NW London diabetes programme wins HSJ Award

Our diabetes team won this year’s prestigious HSJ Value award for ‘Improving value through diabetes care'

NW London diabetes programme wins HSJ Award

Congratulations to our diabetes team who won this year’s prestigious HSJ Value award for ‘Improving value through diabetes care’.

Across NW London a huge programme of work is being undertaken across a population of 2.3 million people to improve diabetes care and patients are already seeing the benefits.

The programme team have a vision to provide patient centred care, where all patients with diabetes receive a world-class experience and are supported in achieving the best outcomes.

Their aims include: preventing people developing type 2 diabetes, supporting patients with type 2 diabetes achieve remission where possible and improving education of diabetes using apps and digital technology to encourage and support self-help for patients. They are also working to support clinical teams through education, shared communication and joining up clinical care and processes, so that patients are seen at the right time, in the right place and by the right person with the right skills.

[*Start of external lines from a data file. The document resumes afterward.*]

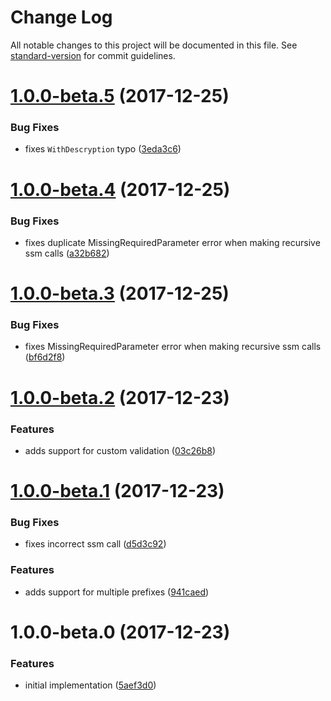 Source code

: # Change Log

All notable changes to this project will be documented in this file. See [standard-version](https://github.com/conventional-changelog/standard-version) for commit guidelines.

<a name="1.0.0-beta.5"></a>
# [1.0.0-beta.5](https://github.com/cludden/ssm-config/compare/v1.0.0-beta.4...v1.0.0-beta.5) (2017-12-25)


### Bug Fixes

* fixes `WithDescryption` typo ([3eda3c6](https://github.com/cludden/ssm-config/commit/3eda3c6))



<a name="1.0.0-beta.4"></a>
# [1.0.0-beta.4](https://github.com/cludden/ssm-config/compare/v1.0.0-beta.3...v1.0.0-beta.4) (2017-12-25)


### Bug Fixes

* fixes duplicate MissingRequiredParameter error when making recursive ssm calls ([a32b682](https://github.com/cludden/ssm-config/commit/a32b682))



<a name="1.0.0-beta.3"></a>
# [1.0.0-beta.3](https://github.com/cludden/ssm-config/compare/v1.0.0-beta.2...v1.0.0-beta.3) (2017-12-25)


### Bug Fixes

* fixes MissingRequiredParameter error when making recursive ssm calls ([bf6d2f8](https://github.com/cludden/ssm-config/commit/bf6d2f8))



<a name="1.0.0-beta.2"></a>
# [1.0.0-beta.2](https://github.com/cludden/ssm-config/compare/v1.0.0-beta.1...v1.0.0-beta.2) (2017-12-23)


### Features

* adds support for custom validation ([03c26b8](https://github.com/cludden/ssm-config/commit/03c26b8))



<a name="1.0.0-beta.1"></a>
# [1.0.0-beta.1](https://github.com/cludden/ssm-config/compare/v1.0.0-beta.0...v1.0.0-beta.1) (2017-12-23)


### Bug Fixes

* fixes incorrect ssm call ([d5d3c92](https://github.com/cludden/ssm-config/commit/d5d3c92))


### Features

* adds support for multiple prefixes ([941caed](https://github.com/cludden/ssm-config/commit/941caed))



<a name="1.0.0-beta.0"></a>
# 1.0.0-beta.0 (2017-12-23)


### Features

* initial implementation ([5aef3d0](https://github.com/cludden/ssm-config/commit/5aef3d0))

A number of achievements have led the team to win this award. So far across NW London, thanks to the diabetes programme, the number of patients identified as being at risk of developing type 2 diabetes and now receiving regular follow up by their GP has grown by over 90,000. More than 12,000 have received referral into the “Healthier You” National Diabetes Prevention Programme, a 9 month intensive course designed to reduce the risk of progression to diabetes through healthier eating and increased physical activity.

As one of the “digital first” steps, self-care apps have been introduced to support education and lifestyle change in patients with type 2 diabetes. An initial evaluation has demonstrated significant improvements in key measures such as weight, blood pressure and HbA1c (a measure of average blood glucose), which predict long term complications such as heart attack, stroke, foot ulceration, kidney or eye damage.

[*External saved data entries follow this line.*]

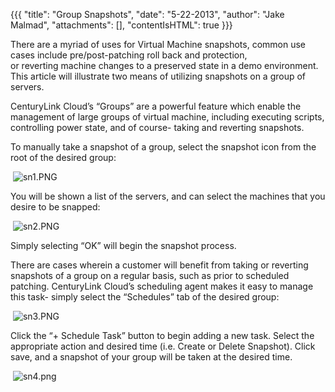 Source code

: {{{
  "title": "Group Snapshots",
  "date": "5-22-2013",
  "author": "Jake Malmad",
  "attachments": [],
  "contentIsHTML": true
}}}

<p>There are a myriad of uses for Virtual Machine snapshots, common use cases include&nbsp;pre/post-patching roll back and protection, or&nbsp;reverting&nbsp;machine changes&nbsp;to a preserved state in a demo environment. This article will illustrate two
  means of utilizing snapshots on a group of servers.</p>
<p>CenturyLink Cloud’s “Groups” are a powerful feature which enable the management of large groups of virtual machine, including executing scripts, controlling power state, and of course- taking and reverting snapshots.</p>
<p>To manually take a snapshot of a group, select the snapshot icon from the root of the desired group:</p>
<p>&nbsp;<img src="https://t3n.zendesk.com/attachments/token/jvxwaaoc2nubpyc/?name=sn1.PNG" alt="sn1.PNG" />
</p>
<p>You will be shown a list of the servers, and can select the machines that you desire to be snapped:</p>
<p>&nbsp;<img src="https://t3n.zendesk.com/attachments/token/dsu1inegz3gxsrb/?name=sn2.PNG" alt="sn2.PNG" />
</p>
<p>Simply selecting “OK” will begin the snapshot process.</p>
<p>There are cases wherein a customer will benefit from taking or reverting snapshots of a group on a regular basis, such as prior to scheduled patching. CenturyLink Cloud’s scheduling agent makes it easy to manage this task- simply select the “Schedules” tab of the
  desired group:</p>
<p>&nbsp;<img src="https://t3n.zendesk.com/attachments/token/xyp6gbvtjfmabtm/?name=sn3.PNG" alt="sn3.PNG" />
</p>
<p>Click the “+ Schedule Task” button to begin adding a new task. Select the appropriate action and desired time (i.e. Create or Delete Snapshot). Click save, and a snapshot of your group will be taken at the desired time.</p>
<p>&nbsp;<img src="https://t3n.zendesk.com/attachments/token/pjk0gvin9hbc0ka/?name=sn4.png" alt="sn4.png" />
</p>





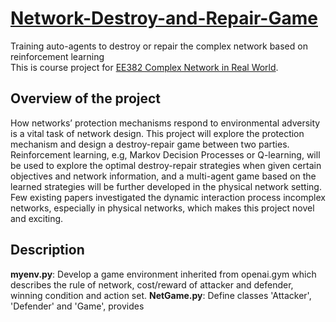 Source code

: # [Network-Destroy-and-Repair-Game](https://drive.google.com/file/d/1eBTJ-DKfCF_z8ZjQzMImO99z4dqZC8Ah/view?usp=sharing)
Training auto-agents to destroy or repair the complex network based on reinforcement learning<br>
This is course project for [EE382 Complex Network in Real World](https://drive.google.com/file/d/1HydBfSnyvJAxpsKcDcdSa6OlQfjouy_7/view?usp=sharing). 

## Overview of the project
How networks’ protection mechanisms respond to environmental adversity is a vital task of network design. This project will explore the protection mechanism and design a
destroy-repair game between two parties. Reinforcement learning, e.g, Markov Decision Processes or Q-learning, will be used to explore the optimal destroy-repair strategies when given certain objectives and network information, and a multi-agent game based on the learned strategies will be further developed in the physical network setting. Few existing papers investigated the dynamic interaction process incomplex networks, especially in physical networks, which makes this project novel and exciting.

## Description
**myenv.py**: Develop a game environment inherited from openai.gym which describes the rule of network, cost/reward of attacker and defender, winning condition and action set.
**NetGame.py**: Define classes 'Attacker', 'Defender' and 'Game', provides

Another key success has been to reduce variability in care and significantly increase the number of patients achieving all 3 NICE-recommended treatment targets for healthy levels of cholesterol, blood pressure and HbA1c. Achievement of these is known to improve outcomes and reduce the risk of complications.

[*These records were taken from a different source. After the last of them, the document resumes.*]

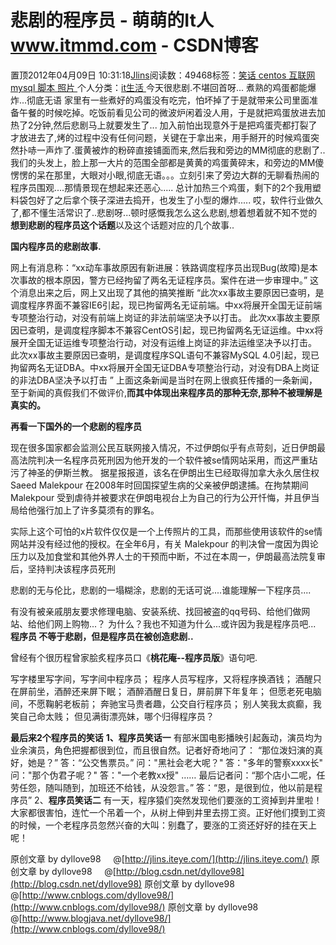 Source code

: 
# 悲剧的程序员 - 萌萌的It人 www.itmmd.com - CSDN博客


置顶2012年04月09日 10:31:18[Jlins](https://me.csdn.net/dyllove98)阅读数：49468标签：[笑话																](https://so.csdn.net/so/search/s.do?q=笑话&t=blog)[centos																](https://so.csdn.net/so/search/s.do?q=centos&t=blog)[互联网																](https://so.csdn.net/so/search/s.do?q=互联网&t=blog)[mysql																](https://so.csdn.net/so/search/s.do?q=mysql&t=blog)[脚本																](https://so.csdn.net/so/search/s.do?q=脚本&t=blog)[照片																](https://so.csdn.net/so/search/s.do?q=照片&t=blog)[
							](https://so.csdn.net/so/search/s.do?q=脚本&t=blog)[
																					](https://so.csdn.net/so/search/s.do?q=mysql&t=blog)个人分类：[it生活																](https://blog.csdn.net/dyllove98/article/category/1119580)
[
																								](https://so.csdn.net/so/search/s.do?q=mysql&t=blog)
[
				](https://so.csdn.net/so/search/s.do?q=互联网&t=blog)
[
			](https://so.csdn.net/so/search/s.do?q=互联网&t=blog)
[
		](https://so.csdn.net/so/search/s.do?q=centos&t=blog)
[
	](https://so.csdn.net/so/search/s.do?q=笑话&t=blog)
今天很悲剧.不堪回首呀... 煮熟的鸡蛋都能爆炸...彻底无语
家里有一些煮好的鸡蛋没有吃完，怕坏掉了于是就带来公司里面准备午餐的时候吃掉。吃饭前看见公司的微波炉闲着没人用，于是就把鸡蛋放进去加热了2分钟,然后悲剧马上就要发生了... 加入前怕出现意外于是把鸡蛋壳都打裂了才放进去了,烤的过程中没有任何问题，关键在于拿出来，用手掰开的时候鸡蛋突然扑哧一声炸了.蛋黄被炸的粉碎直接铺面而来,然后我和旁边的MM彻底的悲剧了..我们的头发上，脸上那一大片的范围全部都是黄黄的鸡蛋黄碎末，和旁边的MM傻愣愣的呆在那里，大眼对小眼,彻底无语。。。立刻引来了旁边大群的无聊看热闹的程序员围观....那情景现在想起来还恶心.....
总计加热三个鸡蛋，剩下的2个我用塑料袋包好了之后拿个筷子深进去捣开，也发生了小型的爆炸.....
哎，软件行业做久了,都不懂生活常识了..悲剧呀...顿时感慨我怎么这么悲剧,想着想着就不知不觉的**想到悲剧的程序员这个话题**以及这个话题对应的几个故事..

**国内程序员的悲剧故事.**

网上有消息称：“xx动车事故原因有新进展：铁路调度程序员出现Bug(故障)是本次事故的根本原因，警方已经拘留了两名无证程序员。案件在进一步审理中。”
这个消息出来之后，网上又出现了其他的搞笑推断
“此次xx事故主要原因已查明，是调度程序界面不兼容IE6引起，现已拘留两名无证前端。中xx将展开全国无证前端专项整治行动，对没有前端上岗证的非法前端坚决予以打击。
此次xx事故主要原因已查明，是调度程序脚本不兼容CentOS引起，现已拘留两名无证运维。中xx将展开全国无证运维专项整治行动，对没有运维上岗证的非法运维坚决予以打击。
此次xx事故主要原因已查明，是调度程序SQL语句不兼容MySQL 4.0引起，现已拘留两名无证DBA。中xx将展开全国无证DBA专项整治行动，对没有DBA上岗证的非法DBA坚决予以打击
”
上面这条新闻是当时在网上很疯狂传播的一条新闻，至于新闻的真假我们不做评价,**而其中体现出来程序员的那种无奈,那种不被理解是真实的。**

**再看一下国外的一个悲剧的程序员**

现在很多国家都会监测公民互联网接入情况，不过伊朗似乎有点苛刻，近日伊朗最高法院判决一名程序员死刑因为他开发的一个软件被se情网站采用，而这严重玷污了神圣的伊斯兰教。
据星报报道，该名在伊朗出生已经取得加拿大永久居住权 Saeed Malekpour 在2008年时回国探望生病的父亲被伊朗逮捕。在拘禁期间 Malekpour 受到虐待并被要求在伊朗电视台上为自己的行为公开忏悔，并且伊当局给他强行加上了许多莫须有的罪名。

实际上这个可怕的x片软件仅仅是一个上传照片的工具，而那些使用该软件的se情网站并没有经过他的授权。在全年6月，有关 Malekpour 的判决曾一度因为舆论压力以及加食堂和其他外界人士的干预而中断，不过在本周一，伊朗最高法院复审后，坚持判决该程序员死刑

悲剧的无与伦比，悲剧的一塌糊涂，悲剧的无话可说....谁能理解一下程序员....

有没有被亲戚朋友要求修理电脑、安装系统、找回被盗的qq号码、给他们做网站、给他们网上购物...？ 为什么？我也不知道为什么...或许因为我是程序员吧...
**程序员 不等于悲剧，但是程序员在被创造悲剧..**

曾经有个很历程曾家脍炙程序员口《**桃花庵--程序员版**》语句吧.

写字楼里写字间，写字间中程序员；
程序人员写程序，又将程序换酒钱；
酒醒只在屏前坐，酒醉还来屏下眠；
酒醉酒醒日复日，屏前屏下年复年；
但愿老死电脑间，不愿鞠躬老板前；
奔驰宝马贵者趣，公交自行程序员；
别人笑我太疯癫，我笑自己命太贱；
但见满街漂亮妹，哪个归得程序员？


**最后来2个程序员的笑话**
**1、程序员笑话一**
有部米国电影播映引起轰动，演员均为业余演员，角色把握都很到位，而且很自然。记者好奇地问了：
“那位泼妇演的真好，她是？”
答：“公交售票员。”
问："黑社会老大呢？"
答："多年的警察xxxx长"
问："那个伪君子呢？"
答："一个老教xx授"
……
最后记者问：“那个店小二呢，任劳任怨，随叫随到，加班还不给钱，从没怨言。”
答：“恩，是很到位，他以前是程序员”
2、**程序员笑话二**
有一天，程序猿们突然发现他们要涨的工资掉到井里啦！大家都很害怕，连忙一个吊着一个，从树上伸到井里去捞工资。正好他们摸到工资的时候，一个老程序员忽然兴奋的大叫：别蠢了，要涨的工资还好好的挂在天上呢！

原创文章 by dyllove98     @[http://jlins.iteye.com/](http://jlins.iteye.com/)
原创文章 by dyllove98     @[http://blog.csdn.net/dyllove98](http://blog.csdn.net/dyllove98)
原创文章 by dyllove98     @[http://www.cnblogs.com/dyllove98/](http://www.cnblogs.com/dyllove98/)
原创文章 by dyllove98     @[http://www.blogjava.net/dyllove98/](http://www.cnblogs.com/dyllove98/)


<script type="text/javascript" src="http://pagead2.googlesyndication.com/pagead/show_ads.js"></script>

Lesley Robertson, programme director for the initiative, said:

"Improving diabetes care across NW London is a huge challenge, and one that all staff supporting people with diabetes have embraced since we received transformation funding.

Hundreds of clinical staff are now working together to prevent type 2 diabetes, improve information and education, train together so that patients have consistent experience. Together we have built a website – www.knowdiabetes.org.uk where we can collaborate. We are thrilled to receive this award; it is a fitting tribute to the dedication of all staff throughout NW London who work with people with diabetes daily.”